Change Steps - steps to take to execute the change
Estimated Time to Complete (mins) - 5 minutes
-
Set label changein-progress on this issue -
Clone the production project in the /tmp
directory on the file system of the leader patroni node:ssh "${leader_patroni_node}" '[ -e /tmp/production ] && rm -rf /tmp/production; git clone https://gitlab.com/gitlab-com/gl-infra/production.git /tmp/production'
-
Execute the script in dry-run
mode on the leader:ssh "${leader_patroni_node}" "sudo su --command='DRY_RUN=1 /tmp/production/src/gl-infra-5726-grant-pg_read_all_stats-to-postgres_exporter-role/grant-pg_read_all_stats-to-postgres_exporter-role.sh' root"
-
Record the output of the script as a comment on this issue. -
Verify that there are no errors or other unexpected output. -
Execute the script in wet-run
mode on the leader:ssh "${leader_patroni_node}" "sudo su --command='DRY_RUN=0 /tmp/production/src/gl-infra-5726-grant-pg_read_all_stats-to-postgres_exporter-role/grant-pg_read_all_stats-to-postgres_exporter-role.sh' root"

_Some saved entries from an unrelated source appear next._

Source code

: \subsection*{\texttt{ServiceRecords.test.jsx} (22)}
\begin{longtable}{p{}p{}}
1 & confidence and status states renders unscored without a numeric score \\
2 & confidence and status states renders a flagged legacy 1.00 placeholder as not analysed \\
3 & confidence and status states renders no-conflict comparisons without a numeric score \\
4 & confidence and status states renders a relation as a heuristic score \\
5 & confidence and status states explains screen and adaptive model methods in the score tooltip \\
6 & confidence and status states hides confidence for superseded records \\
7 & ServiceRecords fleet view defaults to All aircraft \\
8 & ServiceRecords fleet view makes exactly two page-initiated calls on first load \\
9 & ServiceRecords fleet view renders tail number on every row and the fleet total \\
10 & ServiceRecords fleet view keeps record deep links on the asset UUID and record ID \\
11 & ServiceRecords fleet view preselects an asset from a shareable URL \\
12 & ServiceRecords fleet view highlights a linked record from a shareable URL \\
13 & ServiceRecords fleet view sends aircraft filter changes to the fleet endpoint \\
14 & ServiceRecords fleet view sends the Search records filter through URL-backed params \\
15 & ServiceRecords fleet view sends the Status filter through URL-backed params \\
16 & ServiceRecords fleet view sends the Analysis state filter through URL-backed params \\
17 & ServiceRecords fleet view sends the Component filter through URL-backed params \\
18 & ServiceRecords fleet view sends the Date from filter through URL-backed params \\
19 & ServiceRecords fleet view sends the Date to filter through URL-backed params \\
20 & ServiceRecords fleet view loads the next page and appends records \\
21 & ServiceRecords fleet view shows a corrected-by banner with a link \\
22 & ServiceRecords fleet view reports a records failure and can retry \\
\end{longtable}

Post-Change Steps - steps to take to verify the change
Estimated Time to Complete (mins) - 5 minutes
-
Verify that the postgres_exporter
role is now permitted to operate as expected, and that the values forunparseable
declines rapidly and the values forparseable
begin to increase rapidly over multiple refreshes over a few minutes in kibana.
Rollback
Rollback steps - steps to be taken in the event of a need to rollback this change
Estimated Time to Complete (mins) - 5 minutes
-
Execute the roll-back script in dry-run
mode on the leader:ssh "${leader_patroni_node}" "sudo su --command='DRY_RUN=1 /tmp/production/src/gl-infra-5726-grant-pg_read_all_stats-to-postgres_exporter-role/revoke-pg_read_all_stats-from-postgres_exporter-role.sh' root"
-
Record the output of the script as a comment on this issue. -
Verify that there are no errors or other unexpected output. -
Execute the roll-back script in wet-run
mode on the leader:ssh "${leader_patroni_node}" "sudo su --command='DRY_RUN=1 /tmp/production/src/gl-infra-5726-grant-pg_read_all_stats-to-postgres_exporter-role/revoke-pg_read_all_stats-from-postgres_exporter-role.sh' root"
Monitoring
Key metrics to observe
- Metric:
patroni Service Apdex
- Location: https://dashboards.gitlab.net/d/patroni-main/patroni-overview?viewPanel=3543037459&orgId=1&from=now-3h&to=now&refresh=5s
- What changes to this metric should prompt a rollback: Any sustained (more than 2-3 minutes) and significant reduction below 1 hour SLO.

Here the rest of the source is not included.